By Kevin McAleer,    4 Minutes

Cover photo of a yellow Basket Ball court and Hoop

For Loops

Often we want to run a piece of code a specific number of times.

We can use the for statement to run a block of code a number of times:

for i in range(100):
    print('i is:',i)

In this example, the loop will start by assign the variable i the value 0, and then run the block of code print('i is:',i) which will print out:

i is 0

Parameters / Arguments

Parameters, also known as arguments are variables that act as inputs into a function. We’ll look at functions shortly. An example of an argument is the value 100 that we just used in in the range function. In some programming languages there is a difference between an argument (a literal value like 100), and a parameter that is a variable (such as a that refers to another value). MicroPython doesn’t make such a distinction.

  • Arguments can be values or variables
  • Arguments are separated by commas
  • Arguments are positional - the order the arguments are provided should match the order the function expects
  • Arguments can be named, in which case the order doesn’t matter
  • Arguments can be optional

Picture of a function with arguments labelled

The range() Function

The range function can take one, two or three parameters: range(start «optional», end, steps «optional»)

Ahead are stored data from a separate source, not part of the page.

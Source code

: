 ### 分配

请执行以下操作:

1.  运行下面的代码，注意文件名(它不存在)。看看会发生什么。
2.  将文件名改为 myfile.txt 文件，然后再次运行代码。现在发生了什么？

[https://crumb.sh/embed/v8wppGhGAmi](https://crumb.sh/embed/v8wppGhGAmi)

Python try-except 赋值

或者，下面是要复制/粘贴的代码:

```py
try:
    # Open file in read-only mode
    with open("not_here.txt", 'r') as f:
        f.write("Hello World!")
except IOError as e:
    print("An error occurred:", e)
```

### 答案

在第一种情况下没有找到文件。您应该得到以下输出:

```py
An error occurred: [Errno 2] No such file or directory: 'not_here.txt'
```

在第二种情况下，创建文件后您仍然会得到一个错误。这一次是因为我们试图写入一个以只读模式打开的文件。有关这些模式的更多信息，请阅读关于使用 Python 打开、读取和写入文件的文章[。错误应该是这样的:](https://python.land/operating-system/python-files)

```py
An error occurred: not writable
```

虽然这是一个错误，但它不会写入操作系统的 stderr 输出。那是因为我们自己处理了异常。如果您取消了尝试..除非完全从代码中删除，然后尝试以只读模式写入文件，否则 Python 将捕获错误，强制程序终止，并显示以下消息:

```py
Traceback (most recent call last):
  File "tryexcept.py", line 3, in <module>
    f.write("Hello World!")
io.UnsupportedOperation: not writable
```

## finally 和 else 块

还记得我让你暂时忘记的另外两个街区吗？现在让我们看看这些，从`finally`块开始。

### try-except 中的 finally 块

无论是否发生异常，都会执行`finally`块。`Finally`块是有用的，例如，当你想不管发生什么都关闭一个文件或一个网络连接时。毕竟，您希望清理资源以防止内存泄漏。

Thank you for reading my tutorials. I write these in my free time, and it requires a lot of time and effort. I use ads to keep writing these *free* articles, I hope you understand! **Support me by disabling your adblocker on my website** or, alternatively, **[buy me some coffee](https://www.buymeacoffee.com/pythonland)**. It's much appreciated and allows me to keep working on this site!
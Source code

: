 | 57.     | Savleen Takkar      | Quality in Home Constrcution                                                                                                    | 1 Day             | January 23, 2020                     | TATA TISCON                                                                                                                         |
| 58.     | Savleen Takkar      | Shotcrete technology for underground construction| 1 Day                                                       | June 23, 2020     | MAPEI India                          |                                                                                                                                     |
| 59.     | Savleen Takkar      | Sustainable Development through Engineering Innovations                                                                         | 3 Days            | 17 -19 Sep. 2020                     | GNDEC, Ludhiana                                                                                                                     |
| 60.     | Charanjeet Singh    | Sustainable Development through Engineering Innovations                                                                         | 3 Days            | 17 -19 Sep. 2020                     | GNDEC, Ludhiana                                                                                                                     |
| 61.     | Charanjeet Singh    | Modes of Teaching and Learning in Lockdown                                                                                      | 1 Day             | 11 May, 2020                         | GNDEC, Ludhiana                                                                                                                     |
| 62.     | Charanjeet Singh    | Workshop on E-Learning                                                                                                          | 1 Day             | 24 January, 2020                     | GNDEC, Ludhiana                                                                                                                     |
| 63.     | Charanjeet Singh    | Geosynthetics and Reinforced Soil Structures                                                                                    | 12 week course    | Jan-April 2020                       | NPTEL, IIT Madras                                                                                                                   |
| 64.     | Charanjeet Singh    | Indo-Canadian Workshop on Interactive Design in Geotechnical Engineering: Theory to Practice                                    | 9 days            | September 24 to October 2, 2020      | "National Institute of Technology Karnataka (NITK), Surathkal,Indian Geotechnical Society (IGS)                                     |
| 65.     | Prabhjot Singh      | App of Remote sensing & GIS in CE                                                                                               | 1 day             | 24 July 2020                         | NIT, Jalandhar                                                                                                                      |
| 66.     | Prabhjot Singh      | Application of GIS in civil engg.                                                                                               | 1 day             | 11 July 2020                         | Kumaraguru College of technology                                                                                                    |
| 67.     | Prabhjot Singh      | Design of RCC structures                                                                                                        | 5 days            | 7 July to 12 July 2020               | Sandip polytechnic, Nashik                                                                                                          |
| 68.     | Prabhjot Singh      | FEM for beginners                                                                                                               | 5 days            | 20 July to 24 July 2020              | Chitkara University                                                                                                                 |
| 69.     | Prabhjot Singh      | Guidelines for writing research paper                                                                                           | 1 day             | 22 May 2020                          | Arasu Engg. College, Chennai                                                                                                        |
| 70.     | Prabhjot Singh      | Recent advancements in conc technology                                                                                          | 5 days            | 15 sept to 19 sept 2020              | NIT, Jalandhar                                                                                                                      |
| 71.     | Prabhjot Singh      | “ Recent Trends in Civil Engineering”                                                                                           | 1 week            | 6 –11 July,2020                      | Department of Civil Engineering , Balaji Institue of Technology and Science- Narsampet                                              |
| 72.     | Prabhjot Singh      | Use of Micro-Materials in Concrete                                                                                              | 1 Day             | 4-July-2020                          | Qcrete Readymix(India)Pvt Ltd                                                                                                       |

The range() Function with one parameter

The range() function returns a sequence of numbers, starting from 0 by default, and increments by 1 until the end number is reached.

for i in range(100):

The range() Function with two parameters

If two parameters are provided, the range() function starts from start value and increments in steps of 1 until the end value is reached (its actually the end value -1).

for i in range(50,200):

The range() Function with three parameters

If three parameters are provided, the range() function starts from start value and increments in steps of the steps value until the end value is reached (again, the end value -1).

for i in range(50,200,10):

The while loop

if we want to run a block of code many times, based on whether or not a condition is True or False, we can use the while loop.

You’ll often see this to run blocks of code indefinitely on MicroControllers as we may want to run the code forever or until the device is reset.

while True:

The while loop is particularly useful in MicroPython as we may want to check the status of a sensor or externally connected device.

import machine

button = machine.Pin(0, machine.Pin.IN)

while button.value() == 0:
    print('button is not pressed')

In this example we use the machine library to access the general purpose input/output pins (also known as GPIO pins). We assign pin 0 to the button variable and also define the pin as an input put using the machine.Pin.IN parameter.

The progam will keep printing the button is not pressed until button is pressed and returns a 1 value.

Control statements

Break, Continue, Pass

Statement Control Statement & Description
Break Terminates the loop statement and transfers execution to the statement immediately following the loop.
Continue Causes the loop to skip the remainder of its body and immediately retest its condition prior to reiterating.
Pass The pass statement in Python is used when a statement is required syntactically but you do not want any command or code to execute.